TRY IT: Please repeat the records exactly, keeping the pictures out.

RECORD EXTRACTS:
* * *
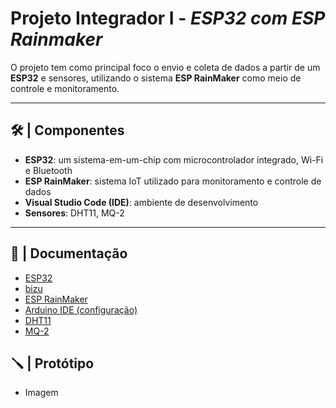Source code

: # Projeto Integrador I - _ESP32 com ESP Rainmaker_

O projeto tem como principal foco o envio e coleta de dados a partir de um **ESP32** e sensores, utilizando o sistema **ESP RainMaker** como meio de controle e monitoramento.

---

## 🛠️ | Componentes

- **ESP32**: um sistema-em-um-chip com microcontrolador integrado, Wi-Fi e Bluetooth
- **ESP RainMaker**: sistema IoT utilizado para monitoramento e controle de dados
- **Visual Studio Code (IDE)**: ambiente de desenvolvimento
- **Sensores**: DHT11, MQ-2

---

## 📖 | Documentação

- [ESP32](ESP32.md)
- [bizu](bizu.md)
- [ESP RainMaker](ESPRainMaker.md)
- [Arduino IDE (configuração)](Arduino.md)
- [DHT11](DHT11.md)
- [MQ-2](MQ-2.md)

## 🪛 | Protótipo 

- Imagem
* * *
SOLVED PROBLEM:
Source code

: # Projeto Integrador I - _ESP32 com ESP Rainmaker_

O projeto tem como principal foco o envio e coleta de dados a partir de um **ESP32** e sensores, utilizando o sistema **ESP RainMaker** como meio de controle e monitoramento.

---

## 🛠️ | Componentes

- **ESP32**: um sistema-em-um-chip com microcontrolador integrado, Wi-Fi e Bluetooth
- **ESP RainMaker**: sistema IoT utilizado para monitoramento e controle de dados
- **Visual Studio Code (IDE)**: ambiente de desenvolvimento
- **Sensores**: DHT11, MQ-2

---

## 📖 | Documentação

- [ESP32](ESP32.md)
- [bizu](bizu.md)
- [ESP RainMaker](ESPRainMaker.md)
- [Arduino IDE (configuração)](Arduino.md)
- [DHT11](DHT11.md)
- [MQ-2](MQ-2.md)

## 🪛 | Protótipo 

- Imagem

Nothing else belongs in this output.